Le fait que de nombreux médias militent ouvertement contre les réseaux sociaux, technologies qui leur font directement concurrence, rend également cela assez contradictoire. comme nous l'avons vu en Australie.
Lorsque des réglementations seront adoptées, et nous ne pouvons que supposer qu'elles le seront, la seule action significative sera de restreindre ce qui peut et ne peut pas être publié sur la plate-forme. Qu'il s'agisse de l'embauche obligatoire d'un certain nombre de modérateurs, d'un processus de veto pour les tiers ou de la vérification obligatoire de l'identité, auxquels les annonceurs sont déjà soumis, cela signifiera limiter et censurer la plateforme. Cela nuira aux utilisateurs et aux consommateurs.

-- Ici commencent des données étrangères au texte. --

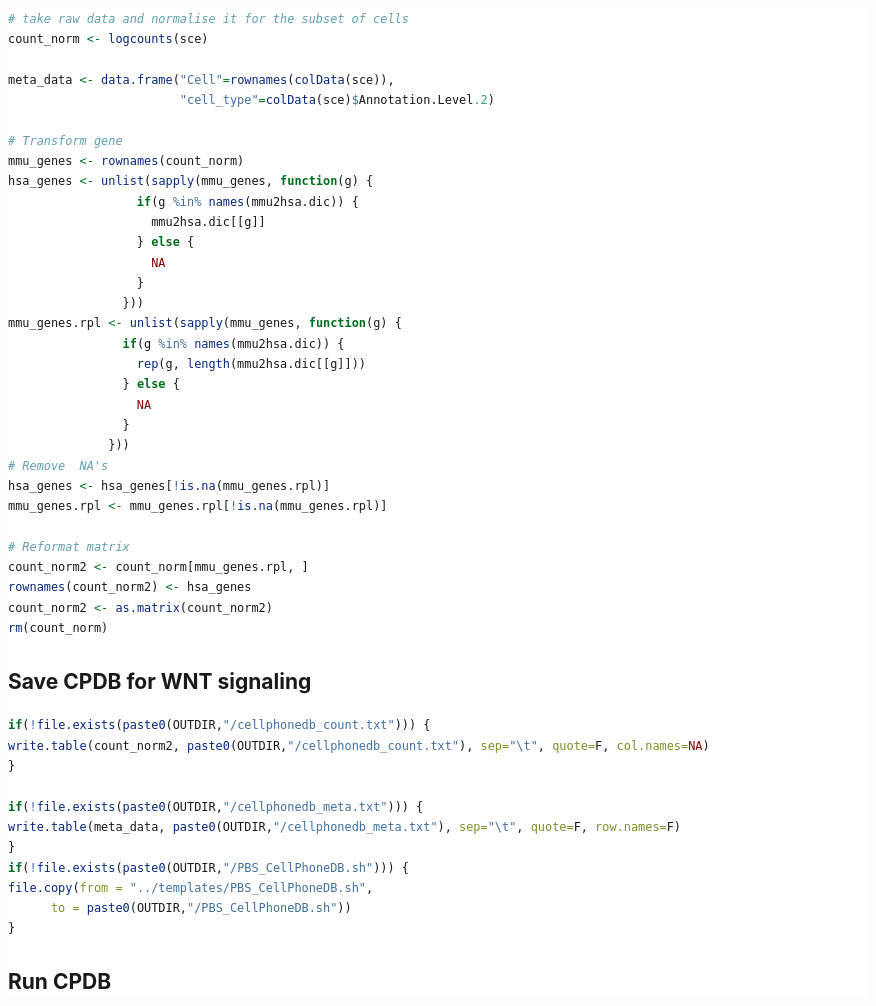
 ``` r
# take raw data and normalise it for the subset of cells
count_norm <- logcounts(sce)

meta_data <- data.frame("Cell"=rownames(colData(sce)),
                        "cell_type"=colData(sce)$Annotation.Level.2)

# Transform gene
mmu_genes <- rownames(count_norm)
hsa_genes <- unlist(sapply(mmu_genes, function(g) {
                  if(g %in% names(mmu2hsa.dic)) {
                    mmu2hsa.dic[[g]]
                  } else {
                    NA
                  }
                }))
mmu_genes.rpl <- unlist(sapply(mmu_genes, function(g) {
                if(g %in% names(mmu2hsa.dic)) {
                  rep(g, length(mmu2hsa.dic[[g]]))
                } else {
                  NA
                }
              }))
# Remove  NA's
hsa_genes <- hsa_genes[!is.na(mmu_genes.rpl)]
mmu_genes.rpl <- mmu_genes.rpl[!is.na(mmu_genes.rpl)]

# Reformat matrix
count_norm2 <- count_norm[mmu_genes.rpl, ]
rownames(count_norm2) <- hsa_genes
count_norm2 <- as.matrix(count_norm2)
rm(count_norm)
```

## Save CPDB for WNT signaling

``` r
if(!file.exists(paste0(OUTDIR,"/cellphonedb_count.txt"))) {
write.table(count_norm2, paste0(OUTDIR,"/cellphonedb_count.txt"), sep="\t", quote=F, col.names=NA)
}

if(!file.exists(paste0(OUTDIR,"/cellphonedb_meta.txt"))) {
write.table(meta_data, paste0(OUTDIR,"/cellphonedb_meta.txt"), sep="\t", quote=F, row.names=F)
}
if(!file.exists(paste0(OUTDIR,"/PBS_CellPhoneDB.sh"))) {
file.copy(from = "../templates/PBS_CellPhoneDB.sh",
      to = paste0(OUTDIR,"/PBS_CellPhoneDB.sh"))
}
```

## Run CPDB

Bien qu'il existe de nombreuses réformes positives qui pourraient être invoquées à la suite du moment Facebook – une loi nationale sur la confidentialité et les données, par exemple – ce seront probablement les utilisateurs de ces plateformes qui en souffriront en fin de compte.
La nouvelle ère d'Internet a conduit la majeure partie du monde à des niveaux incalculables de croissance et de prospérité. Pouvoir communiquer avec ses amis et sa famille où qu'ils se trouvent est un bien public que nous commençons seulement à comprendre et à apprécier.
Si nous permettons aux régulateurs de déployer des boutons de censure de contenu et restreignons notre capacité à publier et à interagir en ligne, qui peut dire que seuls les « méchants » seront pris dans le filet ?
Si nous croyons en la liberté d'expression et en un Internet ouvert, il est de notre responsabilité de faire pression pour des règles saines, intelligentes et efficaces, et non celles qui visent uniquement à punir et à restreindre ce que les gens peuvent dire en ligne.
Yaël Ossowski est la directrice adjointe du Consumer Choice Center.